Agencies Brace for a Renewed Era of Belt-Tightening
Most non-defense agencies will see their budgets frozen or cut next fiscal year.
After multiple years of significant spending increases at non-defense agencies, Congress has reverted to austerity by demanding an overall freeze of discretionary funding for domestic agencies.
The pullback, agreed to as part of a deal struck by President Biden and House Republicans to meet GOP demands for raising the debt ceiling, will force agencies to make difficult decisions as they abandon some efforts to launch new programs and grow existing ones. The 2023 Fiscal Responsibility Act set only a top-level cap for non-defense spending, leaving it to Congress to establish line-by-line funding levels across government.
“The impacts will look different agency to agency,” said Rachel Snyderman, a senior associate director at the Bipartisan Policy Center and former Office of Management and Budget official.
Under the deal, Congress has until Jan. 1 to pass each of the 12 annual appropriations bills necessary to fund government. Current funding is set to expire after September, but the deal allows for Congress to buy additional time through a stopgap measure or—if it fails to pass anything—a government shutdown. If lawmakers fail to reach an agreement by Jan. 1, an automatic continuing resolution will kick in and cut spending in every defense and nondefense account by 1%.
In the meantime, Congress must set the allocations for the 12 spending bills.

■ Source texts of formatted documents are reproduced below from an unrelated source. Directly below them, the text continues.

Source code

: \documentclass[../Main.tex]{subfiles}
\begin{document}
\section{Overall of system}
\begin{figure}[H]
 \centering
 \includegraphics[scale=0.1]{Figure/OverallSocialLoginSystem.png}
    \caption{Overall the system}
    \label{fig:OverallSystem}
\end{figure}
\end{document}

The Senate, which must work in a bipartisan fashion to move its appropriations measures, has yet to release any of its bills but is expected to begin doing so in the coming weeks. Sen. Patty Murray, D-Wash, chairwoman of the Senate Appropriations Committee, expressed disappointment in the new caps and said she would seek to “lessen the damage of these cuts at every opportunity.”
“I am deeply concerned about how this legislation will limit our ability now to make the investments we need to help families succeed, keep communities safe, and keep our country on the cutting edge,” Murray said.

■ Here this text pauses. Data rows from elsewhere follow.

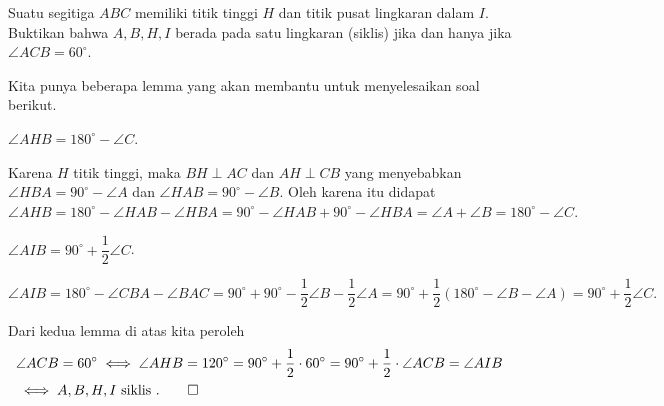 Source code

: \documentclass[12pt]{scrartcl}
\begin{document}
	\begin{soalbaru} 
		Suatu segitiga $ABC$ memiliki titik tinggi $H$ dan titik pusat lingkaran dalam $I$. Buktikan bahwa $A,B,H,I$ berada pada satu lingkaran (siklis) jika dan hanya jika $\angle ACB = 60^\circ$.\\[-10pt]
		\begin{solusi}
		Kita punya beberapa lemma yang akan membantu untuk menyelesaikan soal berikut.
		\begin{lemmarev}
		$\angle AHB = 180^\circ - \angle C$.
		
		\begin{buktilemma}
		Karena $H$ titik tinggi, maka $BH \perp AC$ dan $AH \perp CB$ yang menyebabkan $\angle HBA = 90^\circ  -\angle A$ dan $\angle HAB = 90^\circ - \angle B$. Oleh karena itu didapat $\angle AHB = 180^\circ - \angle HAB - \angle HBA = 90^\circ - \angle HAB + 90^\circ - \angle HBA = \angle A + \angle B = 180^\circ - \angle C.$
		\end{buktilemma}
		\end{lemmarev}
		
		\begin{lemmarev}
		$\angle AIB = 90^\circ + \dfrac{1}{2}\angle C$.
		\begin{buktilemma}
		$\angle AIB = 180^\circ - \angle CBA - \angle BAC = 90^\circ + 90^\circ - \dfrac{1}{2}\angle B - \dfrac{1}{2}\angle A = 90^\circ + \dfrac{1}{2}(180^\circ-\angle B-\angle A)=90^\circ+\dfrac{1}{2}\angle C.$
		\end{buktilemma}

			
		
		\end{lemmarev}
		
		Dari kedua lemma di atas kita peroleh
		\begin{align*}
				&\angle ACB = 60^\circ \iff \angle AHB = 120^\circ = 90^\circ + \dfrac{1}{2}\cdot 60^\circ = 90^\circ + \dfrac{1}{2}\cdot \angle ACB= \angle AIB\\
				&\iff  A,B,H,I \text{ siklis }. \qed
				\end{align*}
		\end{solusi}
	\end{soalbaru}
\end{document}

On an overall basis, non-defense agencies saw their budgets grow by 6.7% in fiscal 2022 and—including the cost of veterans health care—by 9.3% in fiscal 2023. While some agencies are likely to absorb direct cuts and most others will do so once adjusting for inflation, Snyderman noted that they at least have time to prepare for the stark reversal. The new law also set caps for fiscal 2025, allowing for 1% increases to both defense and non-defense spending.
“It can be seen as a positive planning mechanism,” Snyderman said, noting that at least agencies can have a general idea of what to expect.

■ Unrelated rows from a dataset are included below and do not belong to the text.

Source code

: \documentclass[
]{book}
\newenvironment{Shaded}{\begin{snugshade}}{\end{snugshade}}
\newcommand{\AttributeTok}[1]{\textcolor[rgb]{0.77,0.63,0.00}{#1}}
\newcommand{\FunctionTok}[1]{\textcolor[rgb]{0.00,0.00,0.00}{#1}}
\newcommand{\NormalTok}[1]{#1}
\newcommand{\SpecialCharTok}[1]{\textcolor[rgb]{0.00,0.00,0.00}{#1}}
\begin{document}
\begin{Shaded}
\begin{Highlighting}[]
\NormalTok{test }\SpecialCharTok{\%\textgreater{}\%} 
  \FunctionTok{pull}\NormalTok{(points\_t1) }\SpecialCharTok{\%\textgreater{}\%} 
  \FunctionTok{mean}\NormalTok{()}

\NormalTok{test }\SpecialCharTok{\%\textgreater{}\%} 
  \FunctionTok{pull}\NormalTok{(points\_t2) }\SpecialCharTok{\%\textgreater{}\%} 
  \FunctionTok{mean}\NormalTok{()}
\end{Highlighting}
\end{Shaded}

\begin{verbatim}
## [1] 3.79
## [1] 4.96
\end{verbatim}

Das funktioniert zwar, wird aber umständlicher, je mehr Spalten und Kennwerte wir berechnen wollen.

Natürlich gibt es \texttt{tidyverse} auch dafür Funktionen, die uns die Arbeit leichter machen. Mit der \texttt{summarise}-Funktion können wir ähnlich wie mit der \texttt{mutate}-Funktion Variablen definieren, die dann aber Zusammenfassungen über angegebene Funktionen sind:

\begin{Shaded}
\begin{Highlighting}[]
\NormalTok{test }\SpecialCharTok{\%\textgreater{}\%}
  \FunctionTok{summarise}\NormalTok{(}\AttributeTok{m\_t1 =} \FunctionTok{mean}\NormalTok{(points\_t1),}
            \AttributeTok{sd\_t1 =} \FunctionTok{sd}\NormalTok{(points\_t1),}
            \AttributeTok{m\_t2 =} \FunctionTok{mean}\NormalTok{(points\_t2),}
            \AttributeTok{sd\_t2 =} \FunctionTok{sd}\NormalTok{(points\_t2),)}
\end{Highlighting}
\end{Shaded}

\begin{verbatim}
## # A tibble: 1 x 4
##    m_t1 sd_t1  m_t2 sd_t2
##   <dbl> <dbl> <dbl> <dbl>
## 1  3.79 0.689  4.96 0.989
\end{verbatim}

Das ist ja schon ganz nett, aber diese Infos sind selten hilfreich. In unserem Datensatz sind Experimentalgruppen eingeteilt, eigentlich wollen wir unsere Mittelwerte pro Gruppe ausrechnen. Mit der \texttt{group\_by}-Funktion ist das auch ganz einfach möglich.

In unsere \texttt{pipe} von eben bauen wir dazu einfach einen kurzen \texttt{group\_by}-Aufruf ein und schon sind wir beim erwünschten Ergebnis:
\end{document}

While Congress enacted top-line budget levels farther in advance than in years past, Tony Reardon, president of the National Treasury Employees Union, said lawmakers abdicated their responsibility to make more informed decisions.
“Across-the-board spending cuts are a harmful detour away from the hard work that Congress should be doing to decide where the government should invest its resources,” Reardon said.
Snyderman added the recent uptick in spending, which followed a decade of restrained budgeting thanks to the 2011 Budget Control Act, could help offset the forthcoming belt-tightening.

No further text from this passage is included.